## YOUR OBJECTIVE
Return only the lines of the listing below that run from the line with "of the week" through the line with "the F<sub>1</sub> score", both ends included, exactly as written.

+++

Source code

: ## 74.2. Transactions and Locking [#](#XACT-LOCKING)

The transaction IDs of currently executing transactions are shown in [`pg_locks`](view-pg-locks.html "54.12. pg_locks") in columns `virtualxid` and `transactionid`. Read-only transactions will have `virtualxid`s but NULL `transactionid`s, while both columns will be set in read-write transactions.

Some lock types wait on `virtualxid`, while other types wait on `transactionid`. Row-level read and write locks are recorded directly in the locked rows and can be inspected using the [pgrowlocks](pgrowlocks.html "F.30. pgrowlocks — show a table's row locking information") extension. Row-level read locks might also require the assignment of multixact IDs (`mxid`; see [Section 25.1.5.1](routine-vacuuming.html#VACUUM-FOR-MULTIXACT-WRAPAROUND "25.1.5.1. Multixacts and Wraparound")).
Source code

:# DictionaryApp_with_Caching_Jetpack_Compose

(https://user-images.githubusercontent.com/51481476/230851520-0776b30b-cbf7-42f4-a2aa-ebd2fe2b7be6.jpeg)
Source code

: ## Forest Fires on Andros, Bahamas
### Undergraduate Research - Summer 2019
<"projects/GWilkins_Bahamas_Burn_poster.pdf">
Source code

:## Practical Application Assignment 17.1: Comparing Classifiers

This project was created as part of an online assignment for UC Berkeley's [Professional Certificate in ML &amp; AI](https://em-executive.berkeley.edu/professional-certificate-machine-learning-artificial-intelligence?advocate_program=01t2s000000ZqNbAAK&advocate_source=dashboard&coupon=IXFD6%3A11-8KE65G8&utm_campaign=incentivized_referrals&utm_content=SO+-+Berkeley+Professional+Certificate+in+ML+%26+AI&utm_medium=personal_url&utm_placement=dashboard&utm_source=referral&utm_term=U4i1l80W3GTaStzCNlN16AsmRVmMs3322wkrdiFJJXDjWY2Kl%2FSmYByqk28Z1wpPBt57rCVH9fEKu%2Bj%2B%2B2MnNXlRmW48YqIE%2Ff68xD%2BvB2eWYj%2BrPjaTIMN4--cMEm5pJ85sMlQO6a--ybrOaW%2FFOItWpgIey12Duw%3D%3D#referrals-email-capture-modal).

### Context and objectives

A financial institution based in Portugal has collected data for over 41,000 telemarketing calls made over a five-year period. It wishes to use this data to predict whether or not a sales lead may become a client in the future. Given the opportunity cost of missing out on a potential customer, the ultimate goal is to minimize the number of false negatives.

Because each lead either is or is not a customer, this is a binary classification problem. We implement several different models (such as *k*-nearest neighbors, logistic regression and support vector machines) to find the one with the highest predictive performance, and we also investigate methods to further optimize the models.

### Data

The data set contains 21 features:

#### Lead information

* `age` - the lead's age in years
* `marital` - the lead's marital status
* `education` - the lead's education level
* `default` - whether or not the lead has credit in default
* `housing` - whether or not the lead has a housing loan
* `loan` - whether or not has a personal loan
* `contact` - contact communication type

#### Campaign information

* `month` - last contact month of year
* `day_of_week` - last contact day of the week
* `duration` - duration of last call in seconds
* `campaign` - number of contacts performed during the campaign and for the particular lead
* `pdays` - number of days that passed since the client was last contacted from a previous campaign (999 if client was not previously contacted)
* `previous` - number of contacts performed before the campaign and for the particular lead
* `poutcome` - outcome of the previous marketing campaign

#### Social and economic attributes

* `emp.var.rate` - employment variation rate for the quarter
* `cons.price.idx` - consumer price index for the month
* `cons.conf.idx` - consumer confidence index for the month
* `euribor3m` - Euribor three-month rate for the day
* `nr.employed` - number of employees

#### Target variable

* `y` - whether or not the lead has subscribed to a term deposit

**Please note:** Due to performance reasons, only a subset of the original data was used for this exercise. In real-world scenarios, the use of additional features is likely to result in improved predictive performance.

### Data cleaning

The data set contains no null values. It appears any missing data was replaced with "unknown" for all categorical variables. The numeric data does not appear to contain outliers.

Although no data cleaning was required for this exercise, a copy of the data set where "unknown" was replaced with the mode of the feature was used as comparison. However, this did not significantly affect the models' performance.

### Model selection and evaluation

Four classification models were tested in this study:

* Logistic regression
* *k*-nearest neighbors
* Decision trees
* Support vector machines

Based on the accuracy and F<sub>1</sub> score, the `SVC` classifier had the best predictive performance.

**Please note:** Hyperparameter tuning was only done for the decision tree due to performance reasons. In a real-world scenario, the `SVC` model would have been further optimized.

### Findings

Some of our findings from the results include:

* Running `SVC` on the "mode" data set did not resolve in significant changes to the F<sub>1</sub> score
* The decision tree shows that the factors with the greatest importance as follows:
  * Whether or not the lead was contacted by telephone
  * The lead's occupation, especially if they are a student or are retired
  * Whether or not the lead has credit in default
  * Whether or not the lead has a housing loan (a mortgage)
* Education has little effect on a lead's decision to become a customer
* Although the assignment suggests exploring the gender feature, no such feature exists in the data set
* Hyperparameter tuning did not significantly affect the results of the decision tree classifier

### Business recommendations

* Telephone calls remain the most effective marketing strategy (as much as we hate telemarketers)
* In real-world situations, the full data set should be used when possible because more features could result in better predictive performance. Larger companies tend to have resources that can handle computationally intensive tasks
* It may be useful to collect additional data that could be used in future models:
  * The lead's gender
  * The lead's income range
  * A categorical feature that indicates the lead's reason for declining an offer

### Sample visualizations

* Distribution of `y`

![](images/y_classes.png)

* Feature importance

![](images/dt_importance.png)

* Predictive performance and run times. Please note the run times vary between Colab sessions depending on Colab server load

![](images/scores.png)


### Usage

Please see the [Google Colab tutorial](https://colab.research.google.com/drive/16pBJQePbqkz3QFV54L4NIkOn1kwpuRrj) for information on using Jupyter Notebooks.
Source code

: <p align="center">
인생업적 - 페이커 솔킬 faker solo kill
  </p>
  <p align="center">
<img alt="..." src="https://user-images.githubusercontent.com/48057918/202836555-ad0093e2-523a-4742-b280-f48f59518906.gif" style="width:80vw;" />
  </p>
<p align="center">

+++

## RESPONSE AREA
* `day_of_week` - last contact day of the week
* `duration` - duration of last call in seconds
* `campaign` - number of contacts performed during the campaign and for the particular lead
* `pdays` - number of days that passed since the client was last contacted from a previous campaign (999 if client was not previously contacted)
* `previous` - number of contacts performed before the campaign and for the particular lead
* `poutcome` - outcome of the previous marketing campaign

#### Social and economic attributes

* `emp.var.rate` - employment variation rate for the quarter
* `cons.price.idx` - consumer price index for the month
* `cons.conf.idx` - consumer confidence index for the month
* `euribor3m` - Euribor three-month rate for the day
* `nr.employed` - number of employees

#### Target variable

* `y` - whether or not the lead has subscribed to a term deposit

**Please note:** Due to performance reasons, only a subset of the original data was used for this exercise. In real-world scenarios, the use of additional features is likely to result in improved predictive performance.

### Data cleaning

The data set contains no null values. It appears any missing data was replaced with "unknown" for all categorical variables. The numeric data does not appear to contain outliers.

Although no data cleaning was required for this exercise, a copy of the data set where "unknown" was replaced with the mode of the feature was used as comparison. However, this did not significantly affect the models' performance.

### Model selection and evaluation

Four classification models were tested in this study:

* Logistic regression
* *k*-nearest neighbors
* Decision trees
* Support vector machines

Based on the accuracy and F<sub>1</sub> score, the `SVC` classifier had the best predictive performance.

**Please note:** Hyperparameter tuning was only done for the decision tree due to performance reasons. In a real-world scenario, the `SVC` model would have been further optimized.

### Findings

Some of our findings from the results include:

* Running `SVC` on the "mode" data set did not resolve in significant changes to the F<sub>1</sub> score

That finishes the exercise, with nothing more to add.